I have two processes running. One is writing files to an HDFS and the other is loading those files.
The first process (The one that writes the file) is using:
private void writeFileToHdfs(byte[] sourceStream, Path outFilePath) {
FSDataOutputStream out = null;
try {
// create the file
out = getFileSystem().create(outFilePath);
out.write(sourceStream);
} catch (Exception e) {
LOG.error("Error while trying to write a file to hdfs", e);
} finally {
try {
if (null != out)
out.close();
} catch (IOException e) {
LOG.error("Could not close output stream to hdfs", e);
}
}
}
The second process reads those files for further processing. When creating a file, it is first created and then populated with content. This process takes time (a few milliseconds, but still) and during this time the second process may pick up the file before it is fully written and closed.
Notice that HDFS does not keep locking info in the namenode - so there is no daemon out there that can check if the file is locked before accessing it.
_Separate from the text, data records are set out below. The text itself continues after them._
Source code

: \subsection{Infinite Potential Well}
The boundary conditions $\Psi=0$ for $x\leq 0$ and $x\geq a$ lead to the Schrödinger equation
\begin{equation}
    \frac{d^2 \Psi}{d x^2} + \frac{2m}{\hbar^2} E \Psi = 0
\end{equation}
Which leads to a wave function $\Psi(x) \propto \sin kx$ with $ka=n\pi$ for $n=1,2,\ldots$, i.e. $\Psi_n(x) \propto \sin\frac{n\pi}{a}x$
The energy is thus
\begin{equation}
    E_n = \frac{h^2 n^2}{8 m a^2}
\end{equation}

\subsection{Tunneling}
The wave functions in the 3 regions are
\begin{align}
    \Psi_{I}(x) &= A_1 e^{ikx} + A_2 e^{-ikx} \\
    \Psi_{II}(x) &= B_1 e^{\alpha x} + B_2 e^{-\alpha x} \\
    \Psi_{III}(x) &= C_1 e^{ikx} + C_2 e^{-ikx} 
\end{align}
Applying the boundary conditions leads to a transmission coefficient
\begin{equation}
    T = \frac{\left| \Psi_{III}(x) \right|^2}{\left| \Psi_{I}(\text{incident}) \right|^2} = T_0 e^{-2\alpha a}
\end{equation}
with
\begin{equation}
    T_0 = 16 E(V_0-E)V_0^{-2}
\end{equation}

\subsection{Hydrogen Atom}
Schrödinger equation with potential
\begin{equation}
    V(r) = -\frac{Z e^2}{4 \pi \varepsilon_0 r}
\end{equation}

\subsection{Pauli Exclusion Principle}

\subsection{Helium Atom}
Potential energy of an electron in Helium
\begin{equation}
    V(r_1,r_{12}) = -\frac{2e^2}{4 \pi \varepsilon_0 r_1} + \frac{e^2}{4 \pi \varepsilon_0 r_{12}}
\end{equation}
I wonder what is the best way to resolve this issue.
Here are my thoughts:
- Copying the files to a new folder once they are fully written and closed, then the second process will read from this new folder.
- Renaming a file according to some naming convention once it is fully written and closed then the second process will read according to this naming convention.
I have a feeling I'm trying to solve a well know problem and I'm missing something out. Is there a best practice for such a problem?